I don’t want you to misunderstand what I say; the only way of passing examinations is to do the work necessary. It’s occasionally a sad thing for me to watch students who have devoted a lot of time to spiritual work but haven’t done their studies as well as they should have. The resultant failure in exams is not a good testimony to the staff who know about their Christian work and see with alarm how it has affected their academic studies. Work is not to be divided into two parts; whatever we do, we are to do unto the Lord. ‘And whatever you do, in word or deed, do everything in the name of the Lord Jesus, giving thanks to God the Father through him’ (Col 3:17).
On the other hand, life will very soon present us with decisions as to what proportions we are to give to spiritual things, and what to our daily work. At the time when you are coming up to examinations and thinking about your career, there is tremendous pressure on you to get the best results and embark upon a good career. There is a lot of sense in that.
I was converted as a child aged ten. I began to take God seriously when I was fourteen and got baptized. We had to attend school six days a week, morning and afternoon, and we were also given homework. There were three afternoons of compulsory games, so even after a rigorous day at rugby I had to do homework that kept me going until midnight on a Saturday night. As I came up to A levels the question began to be more and more, what proportion should I give to my studies?
I hoped to go to university, but it wasn’t then as it is now. Getting into a university was a very difficult matter. If you couldn’t get a competitive scholarship, and your parents couldn’t pay for you, you didn’t get in. To get a competitive scholarship meant competing against students from over the whole country. Added to that was the fact that the Second World War was on and many masters had gone off to the war, so a lot of our studies had to be done, as best we could, by ourselves.

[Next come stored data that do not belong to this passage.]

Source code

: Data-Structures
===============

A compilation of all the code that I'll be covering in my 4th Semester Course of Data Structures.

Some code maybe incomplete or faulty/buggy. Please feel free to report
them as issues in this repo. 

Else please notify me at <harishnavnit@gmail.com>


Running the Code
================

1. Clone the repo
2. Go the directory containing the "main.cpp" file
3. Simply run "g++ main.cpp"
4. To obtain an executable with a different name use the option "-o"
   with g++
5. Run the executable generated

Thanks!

The practical question that came before me was, could I afford the time to go to the prayer meeting and the Bible reading? Couldn’t I be justified in saying that now is my time to do my studies and I could cut out the Bible reading and prayer meeting? When I had got my exams I could come back. But already I had begun to observe that sometimes people who talked like that didn’t come back. They had said, ‘The pressure is really on now; I must get Finals first.’ But sometimes, when they had got their Finals, they got married and very soon the first child was coming along. ‘When we have the children off our hands we shall get down to serious Bible study,’ they said. But then they got rheumatism!
In my youth, therefore, I felt that I had better ‘seek first his kingdom’ (see Matt 6:33). I personally had better take the Lord seriously, so I determined to go to the meetings right up to scholarship examinations.
I was a year and a half younger than all the others in the class, and therefore, when it came to getting scholarships at Cambridge or Oxford, people like me normally had to have two bites at the cherry. I was a classicist, and normally we would have tried to get the scholarships at Oxford because of their particular classical tradition. Normally we wouldn’t have considered Cambridge, but it was the middle of the war and it was now or never. Boys were being called up at the ripe age of eighteen and I was seventeen years and eight months. Cambridge decided to bring their examinations forward: they used to come after Oxford’s, but that year they came in August. My teachers told me to have a go, and I did.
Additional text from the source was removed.